**Solution to Abstract Algebra by Dummit & Foote 3rd edition Chapter 4.2 Exercise 4.2.11**

Solution: This action of $G$ is faithful, so that the induced action of $H = \langle x \rangle$ on $G$ is faithful. Note that under this action, for all $g \in G$ we have $\mathsf{stab}_H(g) = 1$, so that $[H : \mathsf{stab}_H(g)] = n$. Thus each $H$-orbit of $G$ has order $n$; the $H$-orbit of an element $g \in G$ is precisely the cycle containing $g$ in the decomposition of $\pi(x)$ since $H$ is cyclic with generator $x$. Because $|G| = mn$, there are $m$ distinct orbits. Thus $\pi(x)$ is a product of $m$ disjoint $n$-cycles.

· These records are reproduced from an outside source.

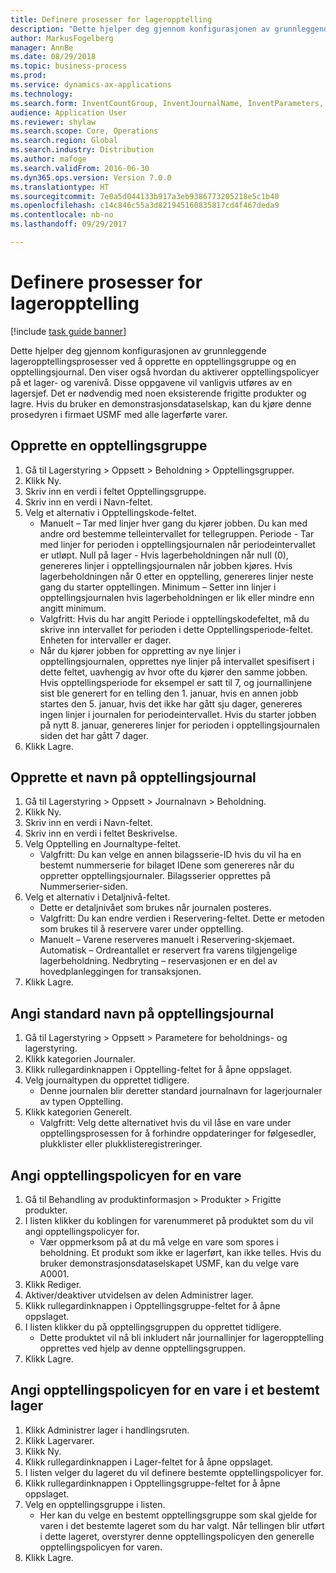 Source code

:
 ```yaml
--- 
title: Definere prosesser for lageropptelling
description: "Dette hjelper deg gjennom konfigurasjonen av grunnleggende lageropptellingsprosesser ved å opprette en opptellingsgruppe og en opptellingsjournal."
author: MarkusFogelberg
manager: AnnBe
ms.date: 08/29/2018
ms.topic: business-process
ms.prod: 
ms.service: dynamics-ax-applications
ms.technology: 
ms.search.form: InventCountGroup, InventJournalName, InventParameters, EcoResProductDetailsExtended, InventItemLocation, InventLocationIdLookup
audience: Application User
ms.reviewer: shylaw
ms.search.scope: Core, Operations
ms.search.region: Global
ms.search.industry: Distribution
ms.author: mafoge
ms.search.validFrom: 2016-06-30
ms.dyn365.ops.version: Version 7.0.0
ms.translationtype: HT
ms.sourcegitcommit: 7e0a5d044133b917a3eb9386773205218e5c1b40
ms.openlocfilehash: c14c846c55a3d821945160835817cd4f467deda9
ms.contentlocale: nb-no
ms.lasthandoff: 09/29/2017

---
```

# <a name="define-inventory-counting-processes"></a>Definere prosesser for lageropptelling

[!include [task guide banner](../../includes/task-guide-banner.md)]

Dette hjelper deg gjennom konfigurasjonen av grunnleggende lageropptellingsprosesser ved å opprette en opptellingsgruppe og en opptellingsjournal. Den viser også hvordan du aktiverer opptellingspolicyer på et lager- og varenivå. Disse oppgavene vil vanligvis utføres av en lagersjef. Det er nødvendig med noen eksisterende frigitte produkter og lagre. Hvis du bruker en demonstrasjonsdataselskap, kan du kjøre denne prosedyren i firmaet USMF med alle lagerførte varer.


## <a name="create-a-counting-group"></a>Opprette en opptellingsgruppe
1. Gå til Lagerstyring > Oppsett > Beholdning > Opptellingsgrupper.
2. Klikk Ny.
3. Skriv inn en verdi i feltet Opptellingsgruppe.
4. Skriv inn en verdi i Navn-feltet.
5. Velg et alternativ i Opptellingskode-feltet.
    * Manuelt – Tar med linjer hver gang du kjører jobben. Du kan med andre ord bestemme telleintervallet for tellegruppen.  Periode - Tar med linjer for perioden i opptellingsjournalen når periodeintervallet er utløpt.   Null på lager - Hvis lagerbeholdningen når null (0), genereres linjer i opptellingsjournalen når jobben kjøres. Hvis lagerbeholdningen når 0 etter en opptelling, genereres linjer neste gang du starter opptellingen.   Minimum – Setter inn linjer i opptellingsjournalen hvis lagerbeholdningen er lik eller mindre enn angitt minimum.  
    * Valgfritt: Hvis du har angitt Periode i opptellingskodefeltet, må du skrive inn intervallet for perioden i dette Opptellingsperiode-feltet. Enheten for intervaller er dager.  
    * Når du kjører jobben for oppretting av nye linjer i opptellingsjournalen, opprettes nye linjer på intervallet spesifisert i dette feltet, uavhengig av hvor ofte du kjører den samme jobben. Hvis opptellingsperiode for eksempel er satt til 7, og journallinjene sist ble generert for en telling den 1. januar, hvis en annen jobb startes den 5. januar, hvis det ikke har gått sju dager, genereres ingen linjer i journalen for periodeintervallet. Hvis du starter jobben på nytt 8. januar, genereres linjer for perioden i opptellingsjournalen siden det har gått 7 dager.  
6. Klikk Lagre.

## <a name="create-a-counting-journal-name"></a>Opprette et navn på opptellingsjournal
1. Gå til Lagerstyring > Oppsett > Journalnavn > Beholdning.
2. Klikk Ny.
3. Skriv inn en verdi i Navn-feltet.
4. Skriv inn en verdi i feltet Beskrivelse.
5. Velg Opptelling en Journaltype-feltet.
    * Valgfritt: Du kan velge en annen bilagsserie-ID hvis du vil ha en bestemt nummerserie for bilaget IDene som genereres når du oppretter opptellingsjournaler. Bilagsserier opprettes på Nummerserier-siden.  
6. Velg et alternativ i Detaljnivå-feltet.
    * Dette er detaljnivået som brukes når journalen posteres.  
    * Valgfritt: Du kan endre verdien i Reservering-feltet. Dette er metoden som brukes til å reservere varer under opptelling.   
    * Manuelt – Varene reserveres manuelt i Reservering-skjemaet.   Automatisk – Ordreantallet er reservert fra varens tilgjengelige lagerbeholdning.   Nedbryting – reservasjonen er en del av hovedplanleggingen for transaksjonen.  
7. Klikk Lagre.

## <a name="set-standard-counting-journal-name"></a>Angi standard navn på opptellingsjournal
1. Gå til Lagerstyring > Oppsett > Parametere for beholdnings- og lagerstyring.
2. Klikk kategorien Journaler.
3. Klikk rullegardinknappen i Opptelling-feltet for å åpne oppslaget.
4. Velg journaltypen du opprettet tidligere.
    * Denne journalen blir deretter standard journalnavn for lagerjournaler av typen Opptelling.  
5. Klikk kategorien Generelt.
    * Valgfritt: Velg dette alternativet hvis du vil låse en vare under opptellingsprosessen for å forhindre oppdateringer for følgesedler, plukklister eller plukklisteregistreringer.  

## <a name="set-the-counting-policy-for-an-item"></a>Angi opptellingspolicyen for en vare
1. Gå til Behandling av produktinformasjon > Produkter > Frigitte produkter.
2. I listen klikker du koblingen for varenummeret på produktet som du vil angi opptellingspolicyer for.
    * Vær oppmerksom på at du må velge en vare som spores i beholdning. Et produkt som ikke er lagerført, kan ikke telles. Hvis du bruker demonstrasjonsdataselskapet USMF, kan du velge vare A0001.  
3. Klikk Rediger.
4. Aktiver/deaktiver utvidelsen av delen Administrer lager.
5. Klikk rullegardinknappen i Opptellingsgruppe-feltet for å åpne oppslaget.
6. I listen klikker du på opptellingsgruppen du opprettet tidligere.
    * Dette produktet vil nå bli inkludert når journallinjer for lageropptelling opprettes ved hjelp av denne opptellingsgruppen.  
7. Klikk Lagre.

## <a name="set-the-counting-policy-for-an-item-in-a-specific-warehouse"></a>Angi opptellingspolicyen for en vare i et bestemt lager
1. Klikk Administrer lager i handlingsruten.
2. Klikk Lagervarer.
3. Klikk Ny.
4. Klikk rullegardinknappen i Lager-feltet for å åpne oppslaget.
5. I listen velger du lageret du vil definere bestemte opptellingspolicyer for.
6. Klikk rullegardinknappen i Opptellingsgruppe-feltet for å åpne oppslaget.
7. Velg en opptellingsgruppe i listen.
    * Her kan du velge en bestemt opptellingsgruppe som skal gjelde for varen i det bestemte lageret som du har valgt. Når tellingen blir utført i dette lageret, overstyrer denne opptellingspolicyen den generelle opptellingspolicyen for varen.  
8. Klikk Lagre.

Clearly if $|x|$ is even and $|G|/|x|$ is odd, then $\pi(x)$ is an odd permutation by Proposition 25.

Now if $\pi(x)$ is an odd permutation and $|x|$ is odd, then the number of cycles in $\pi(x)$ of even length is zero, which is even, so that $\pi(x)$ is an even permutation- a contradiction. Thus $|x|$ is even. Now by Proposition 25, $|G|/|x|$ must be odd.